Wednesday, June 1, 2016

The Dream of Rock 'n' Roll" An Interview with Dellacoma

Rising from the ashes of the 2013 break up of one of Australians most promising bands, Sunset Riot, energetic front man and vocally gifted Dellacoma Rio found himself at a crossroads in his musical career. Instead of throwing in the towel, Dellacoma Rio did some soul searching and decided to continue following his musical dream. He enlisted fellow Australian Rick Reynolds (Bass) and two Texan natives, Art Struck (Guitar), Matt Cook (Drums), to form a smashing new group of talented musicians. They would simply be now known as Dellacoma. A hard hitting, bluesy, 70's heavily influenced, kick you right in the teeth Rock 'n' Roll.

On May 20th, 2016 after playing 58 shows in about as many days, I had the extreme pleasure and honor to sit down with guys before they hit the stage at this years Retro RockFest in Hurricane, Utah. Very down to earth, kind, gracious, and all around great human beings they are thankful for each opportunity to play and share their music with the world. On this day, they shared with me some of their personal time in what turned out to be a fun conversation. Here is what they had to say.

Shane Crawford: First and foremost, welcome to southern Utah.

Whole band: Thank you.

Shane: It's an honor and a privilege to sit down with you guys. I know you guys are from Australia, right?

Dellacoma Rio: Two of us are from Australia, and two from Texas.

Shane: Oh, okay. Texas boys, I'm a cowboys fan.

Matt Cook: Nice.

Art Struck: Right on.

Shane: I don't tell a lot of people that.  Okay, first question I have is how do you guys like touring and sharing your music to the masses here in the United States? Is it any different than playing Australia?

Dellacoma: From my end, I've been playing both countries for several years in different bands. I love coming over here. Partly because there is just so many people. There are still a lot of avenues you play rock and roll whereas Australia is a little narrower. You can ask them about playing Australia because that was the first time that they have played.

Shane: Yeah, how was that?

Matt: Oh dude, it was the raddest experience.

Art: One of the raddest experiences ever.

Shane: Any Stories? What was your best memory of Australia?

Matt: There was one really funny part.  We were in Bendigo and we had finished playing and there was like some really dirty rock and roll band playing and then these two chicks decided to take their tops off and start dancing on the bar. It's always the chicks that shouldn't do that that do that.

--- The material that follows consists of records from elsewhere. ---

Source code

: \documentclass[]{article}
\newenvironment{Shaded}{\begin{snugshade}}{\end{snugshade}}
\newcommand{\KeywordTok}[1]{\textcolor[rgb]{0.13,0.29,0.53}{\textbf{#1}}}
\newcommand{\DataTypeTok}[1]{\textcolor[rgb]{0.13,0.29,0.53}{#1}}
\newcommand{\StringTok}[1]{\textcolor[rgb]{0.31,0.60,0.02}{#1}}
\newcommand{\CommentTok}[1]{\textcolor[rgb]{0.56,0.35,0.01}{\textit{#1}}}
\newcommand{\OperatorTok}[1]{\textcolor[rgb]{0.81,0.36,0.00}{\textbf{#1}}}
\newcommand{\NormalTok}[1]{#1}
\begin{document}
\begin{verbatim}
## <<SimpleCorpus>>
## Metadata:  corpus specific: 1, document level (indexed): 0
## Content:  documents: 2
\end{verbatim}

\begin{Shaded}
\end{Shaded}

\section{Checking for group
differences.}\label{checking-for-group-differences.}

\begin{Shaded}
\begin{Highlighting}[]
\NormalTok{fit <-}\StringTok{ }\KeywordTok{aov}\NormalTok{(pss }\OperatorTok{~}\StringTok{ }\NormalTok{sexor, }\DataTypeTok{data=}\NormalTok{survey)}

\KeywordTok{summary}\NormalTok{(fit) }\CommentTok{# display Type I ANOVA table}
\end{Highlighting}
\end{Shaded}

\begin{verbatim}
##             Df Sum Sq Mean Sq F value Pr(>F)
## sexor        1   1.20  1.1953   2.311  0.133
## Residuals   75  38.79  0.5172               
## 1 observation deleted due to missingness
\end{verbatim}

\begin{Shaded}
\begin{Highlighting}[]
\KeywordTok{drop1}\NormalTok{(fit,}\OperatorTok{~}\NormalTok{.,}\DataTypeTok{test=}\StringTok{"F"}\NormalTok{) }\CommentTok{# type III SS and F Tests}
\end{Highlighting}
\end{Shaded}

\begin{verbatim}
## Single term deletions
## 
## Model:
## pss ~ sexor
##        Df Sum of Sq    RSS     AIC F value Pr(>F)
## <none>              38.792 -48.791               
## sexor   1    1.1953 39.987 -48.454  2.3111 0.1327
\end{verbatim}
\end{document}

Art: Pretty fond memory, we played a gig in Melbourne, and that was like the biggest gig and we were at this hotel and we had to get ... we were late or whatever and it was raining and we had to get a cab and we had to throw all our gear in a cab and we bolted down to the gig. That was pretty cool.

Shane: I bet get you guys are looking forward to going back.  Is that in your plans?

Delacoma: Yes.  December. Yeah we actually just booked our first show for that tour a couple days ago. We will go back down there in December for a couple weeks and then I think they're going to stay down there a little bit longer over Christmas and then probably do another few weeks around new years as well.

Art: Yeah, Christmas in Australia this year.

Shane: Are you guys booked pretty much the rest of the year or do you tour in Europe or stay in the states?

Dellacoma: Europe, hopefully next year. We are pretty much booked for the rest of the touring cycle, but that includes a gap of probably three months I guess. We got six weeks off as of Monday and then we come back over for seven weeks and then I'll go back home again until they come back over in December. I'm working on a new record, so. That's in those bags.

Shane: When do you guys find time to do that? Do you guys just do that on your tour bus? Do you guys take time off and go in the studios?

Art: In these situations, no, but when we have time off we like sort out all the spare parts and send them over to him.

Dellacoma: We get together and get in a rehearsal room and jam through it all and if it works, sweet. Straight in the set and if it doesn't work you sort of pull it back out again do some tinkering with it until it works.

Shane: I really enjoy your record and I'm looking forward to your future and your next   release. When can we look forward to that? Is that in the next year? Two years? Or just when it comes together?

Dellacoma: It will be this year. We will definitely have a single out by Christmas. Hopefully a full album out by Christmas. We will be recording everything. There's just a few things that we need to follow up on twice for the whole record to come out this year, but we will definitely have a single out by Christmas.

Shane Crawford: Cool, looking forward to it. You guys are not new to festivals. You guys have played like Rock...what was it the Rock U.S.A. Tour?

Art: Yeah, We've done Rocklahoma.

Shane: Yeah, Rocklahoma. How was that?

Art: We are doing RockFest in Cadott, Wisconsin this year.

Shane: Nice. Do you guys prefer to play festivals or do you like clubs, arenas?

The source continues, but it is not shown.